Action item: Restate all of the data precisely, omitting nothing.

Collected data:
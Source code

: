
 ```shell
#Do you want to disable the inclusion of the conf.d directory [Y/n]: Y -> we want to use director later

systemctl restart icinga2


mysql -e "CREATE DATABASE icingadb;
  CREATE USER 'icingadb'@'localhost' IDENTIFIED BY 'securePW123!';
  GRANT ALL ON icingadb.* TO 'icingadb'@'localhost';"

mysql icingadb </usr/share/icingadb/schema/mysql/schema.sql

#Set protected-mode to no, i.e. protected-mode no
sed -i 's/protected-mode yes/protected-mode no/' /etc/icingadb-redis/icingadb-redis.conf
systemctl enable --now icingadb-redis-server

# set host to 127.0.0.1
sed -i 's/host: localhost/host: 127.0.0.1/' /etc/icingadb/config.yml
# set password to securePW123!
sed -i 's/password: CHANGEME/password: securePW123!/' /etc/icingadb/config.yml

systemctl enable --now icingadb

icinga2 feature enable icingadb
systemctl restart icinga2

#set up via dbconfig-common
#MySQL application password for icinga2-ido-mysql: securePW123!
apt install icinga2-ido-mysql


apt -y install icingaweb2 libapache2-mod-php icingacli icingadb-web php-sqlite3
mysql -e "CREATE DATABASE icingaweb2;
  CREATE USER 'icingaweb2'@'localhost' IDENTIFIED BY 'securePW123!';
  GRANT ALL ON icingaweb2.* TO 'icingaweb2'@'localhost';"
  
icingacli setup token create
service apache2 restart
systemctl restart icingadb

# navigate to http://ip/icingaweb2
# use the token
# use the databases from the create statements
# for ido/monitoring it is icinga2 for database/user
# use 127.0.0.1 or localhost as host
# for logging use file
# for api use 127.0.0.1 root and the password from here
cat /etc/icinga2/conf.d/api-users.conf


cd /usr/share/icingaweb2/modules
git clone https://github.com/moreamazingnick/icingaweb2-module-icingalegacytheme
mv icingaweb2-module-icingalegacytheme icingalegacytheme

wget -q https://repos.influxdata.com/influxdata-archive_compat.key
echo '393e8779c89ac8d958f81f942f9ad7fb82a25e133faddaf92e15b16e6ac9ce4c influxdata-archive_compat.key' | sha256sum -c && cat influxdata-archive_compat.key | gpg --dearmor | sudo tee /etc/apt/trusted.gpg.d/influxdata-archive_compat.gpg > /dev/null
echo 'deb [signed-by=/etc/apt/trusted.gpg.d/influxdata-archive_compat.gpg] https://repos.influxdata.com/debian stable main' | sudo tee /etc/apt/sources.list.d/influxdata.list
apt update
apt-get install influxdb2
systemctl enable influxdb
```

Expected answer:
Source code

:
 ```shell
#Do you want to disable the inclusion of the conf.d directory [Y/n]: Y -> we want to use director later

systemctl restart icinga2


mysql -e "CREATE DATABASE icingadb;
  CREATE USER 'icingadb'@'localhost' IDENTIFIED BY 'securePW123!';
  GRANT ALL ON icingadb.* TO 'icingadb'@'localhost';"

mysql icingadb </usr/share/icingadb/schema/mysql/schema.sql

#Set protected-mode to no, i.e. protected-mode no
sed -i 's/protected-mode yes/protected-mode no/' /etc/icingadb-redis/icingadb-redis.conf
systemctl enable --now icingadb-redis-server

# set host to 127.0.0.1
sed -i 's/host: localhost/host: 127.0.0.1/' /etc/icingadb/config.yml
# set password to securePW123!
sed -i 's/password: CHANGEME/password: securePW123!/' /etc/icingadb/config.yml

systemctl enable --now icingadb

icinga2 feature enable icingadb
systemctl restart icinga2

#set up via dbconfig-common
#MySQL application password for icinga2-ido-mysql: securePW123!
apt install icinga2-ido-mysql


apt -y install icingaweb2 libapache2-mod-php icingacli icingadb-web php-sqlite3
mysql -e "CREATE DATABASE icingaweb2;
  CREATE USER 'icingaweb2'@'localhost' IDENTIFIED BY 'securePW123!';
  GRANT ALL ON icingaweb2.* TO 'icingaweb2'@'localhost';"
  
icingacli setup token create
service apache2 restart
systemctl restart icingadb

# navigate to http://ip/icingaweb2
# use the token
# use the databases from the create statements
# for ido/monitoring it is icinga2 for database/user
# use 127.0.0.1 or localhost as host
# for logging use file
# for api use 127.0.0.1 root and the password from here
cat /etc/icinga2/conf.d/api-users.conf


cd /usr/share/icingaweb2/modules
git clone https://github.com/moreamazingnick/icingaweb2-module-icingalegacytheme
mv icingaweb2-module-icingalegacytheme icingalegacytheme

wget -q https://repos.influxdata.com/influxdata-archive_compat.key
echo '393e8779c89ac8d958f81f942f9ad7fb82a25e133faddaf92e15b16e6ac9ce4c influxdata-archive_compat.key' | sha256sum -c && cat influxdata-archive_compat.key | gpg --dearmor | sudo tee /etc/apt/trusted.gpg.d/influxdata-archive_compat.gpg > /dev/null
echo 'deb [signed-by=/etc/apt/trusted.gpg.d/influxdata-archive_compat.gpg] https://repos.influxdata.com/debian stable main' | sudo tee /etc/apt/sources.list.d/influxdata.list
apt update
apt-get install influxdb2
systemctl enable influxdb
```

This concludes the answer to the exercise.